» Data:
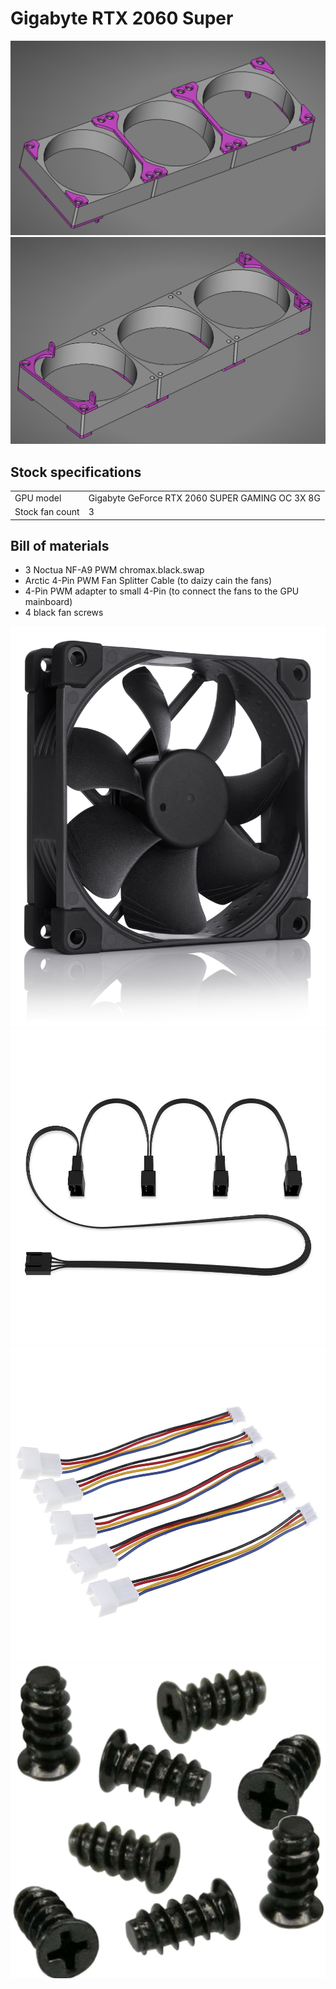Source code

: # Gigabyte RTX 2060 Super

![top.png](./pictures/top.png)
![bottom.png](./pictures/bottom.png)

## Stock specifications

|                 |                                                 |
| --------------- | ----------------------------------------------- |
| GPU model       | Gigabyte GeForce RTX 2060 SUPER GAMING OC 3X 8G |
| Stock fan count | 3                                               |

## Bill of materials

- 3 Noctua NF-A9 PWM chromax.black.swap
- Arctic 4-Pin PWM Fan Splitter Cable (to daizy cain the fans)
- 4-Pin PWM adapter to small 4-Pin (to connect the fans to the GPU mainboard)
- 4 black fan screws

![](./pictures/noctuafan.jpg)
![](./pictures/splittercable.jpg)
![](./pictures/adaptercable.jpg)
![](./pictures/fanscrews.jpg)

» Task description: Would you output the lines from the one that contains "Gigabyte RTX 2060 Super" to the end of the data, both ends included, exactly as they appear?

» Task result:
: # Gigabyte RTX 2060 Super

![top.png](./pictures/top.png)
![bottom.png](./pictures/bottom.png)

## Stock specifications

|                 |                                                 |
| --------------- | ----------------------------------------------- |
| GPU model       | Gigabyte GeForce RTX 2060 SUPER GAMING OC 3X 8G |
| Stock fan count | 3                                               |

## Bill of materials

- 3 Noctua NF-A9 PWM chromax.black.swap
- Arctic 4-Pin PWM Fan Splitter Cable (to daizy cain the fans)
- 4-Pin PWM adapter to small 4-Pin (to connect the fans to the GPU mainboard)
- 4 black fan screws

![](./pictures/noctuafan.jpg)
![](./pictures/splittercable.jpg)
![](./pictures/adaptercable.jpg)
![](./pictures/fanscrews.jpg)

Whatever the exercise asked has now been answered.